The same command and control mindset is evident in the rise in the number of bank accounts under the Jan Dhan Yojana, many of which have a one-rupee balance in order to avoid being technically classified as a zero-balance account.
The health insurance scheme proposed in this budget does not indicate that the government has learnt from the failures of the Rashtriya Swasthya Bima Yojna (RSBY). In the absence of a proper framework of monitoring and accountability, it is likely to lead to a hole in the budget, a bonanza for private insurance companies and medical institutions, and few benefits for the target population.

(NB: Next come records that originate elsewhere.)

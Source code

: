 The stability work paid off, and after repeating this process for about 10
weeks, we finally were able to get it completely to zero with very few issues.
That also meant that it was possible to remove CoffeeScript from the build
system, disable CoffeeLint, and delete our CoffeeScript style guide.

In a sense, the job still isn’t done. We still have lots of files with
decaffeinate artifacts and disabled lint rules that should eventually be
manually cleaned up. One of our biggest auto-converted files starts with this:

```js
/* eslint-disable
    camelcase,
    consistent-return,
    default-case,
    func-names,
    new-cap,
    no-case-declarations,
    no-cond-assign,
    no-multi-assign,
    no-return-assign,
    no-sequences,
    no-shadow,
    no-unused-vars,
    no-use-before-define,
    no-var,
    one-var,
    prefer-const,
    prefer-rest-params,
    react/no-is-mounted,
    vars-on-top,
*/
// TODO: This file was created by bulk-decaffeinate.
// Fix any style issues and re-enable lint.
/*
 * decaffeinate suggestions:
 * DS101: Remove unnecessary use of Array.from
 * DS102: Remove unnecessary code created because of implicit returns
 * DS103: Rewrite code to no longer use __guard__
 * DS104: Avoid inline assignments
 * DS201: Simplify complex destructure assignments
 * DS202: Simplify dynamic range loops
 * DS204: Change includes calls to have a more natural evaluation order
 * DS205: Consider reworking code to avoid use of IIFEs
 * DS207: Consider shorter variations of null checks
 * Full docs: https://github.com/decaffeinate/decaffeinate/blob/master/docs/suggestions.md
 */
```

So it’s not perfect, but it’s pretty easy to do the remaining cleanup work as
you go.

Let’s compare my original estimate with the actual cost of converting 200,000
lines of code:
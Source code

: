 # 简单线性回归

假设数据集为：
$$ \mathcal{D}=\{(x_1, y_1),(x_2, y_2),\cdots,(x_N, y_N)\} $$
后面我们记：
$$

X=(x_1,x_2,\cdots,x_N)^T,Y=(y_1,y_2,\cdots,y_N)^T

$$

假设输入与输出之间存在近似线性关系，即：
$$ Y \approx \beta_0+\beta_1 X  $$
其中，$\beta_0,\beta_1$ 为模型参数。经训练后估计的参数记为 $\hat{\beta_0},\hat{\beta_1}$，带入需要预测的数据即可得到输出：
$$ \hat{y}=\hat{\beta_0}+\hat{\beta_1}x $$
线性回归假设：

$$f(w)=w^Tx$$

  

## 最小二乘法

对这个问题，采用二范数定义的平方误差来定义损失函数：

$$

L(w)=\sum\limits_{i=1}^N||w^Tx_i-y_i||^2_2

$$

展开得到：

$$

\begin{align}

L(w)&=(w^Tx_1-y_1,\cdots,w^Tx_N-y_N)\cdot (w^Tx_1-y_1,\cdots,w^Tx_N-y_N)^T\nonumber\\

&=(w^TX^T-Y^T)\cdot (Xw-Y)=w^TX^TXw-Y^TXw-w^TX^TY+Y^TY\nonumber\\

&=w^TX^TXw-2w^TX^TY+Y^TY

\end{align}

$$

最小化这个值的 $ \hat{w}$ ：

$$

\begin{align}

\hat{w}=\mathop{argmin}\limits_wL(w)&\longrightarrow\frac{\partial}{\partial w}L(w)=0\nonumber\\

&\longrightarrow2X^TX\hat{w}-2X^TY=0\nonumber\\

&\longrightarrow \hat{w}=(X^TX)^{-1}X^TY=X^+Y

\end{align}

The Planning Commission may be dead, but a central-planning mindset – which involves dictating allocations from commanding heights and using the coercive powers of the state machinery – is very much alive. Yet where tough decisions could have been effective in getting rid of some of the baggage of the license-control and public-sector Raj, the government has shown very little political will beyond the symbolic renaming of the Planning Commission.
This is the biggest disappointment with the Modi government. It has taken a statist approach with a single-minded focus on certain aspects of corruption. A more decentralised approach that empowers citizens, and puts the objective of economic development as the centrepiece of policy – or, as his original campaign promise put it well, sabke saath sabka vikaas – is missing.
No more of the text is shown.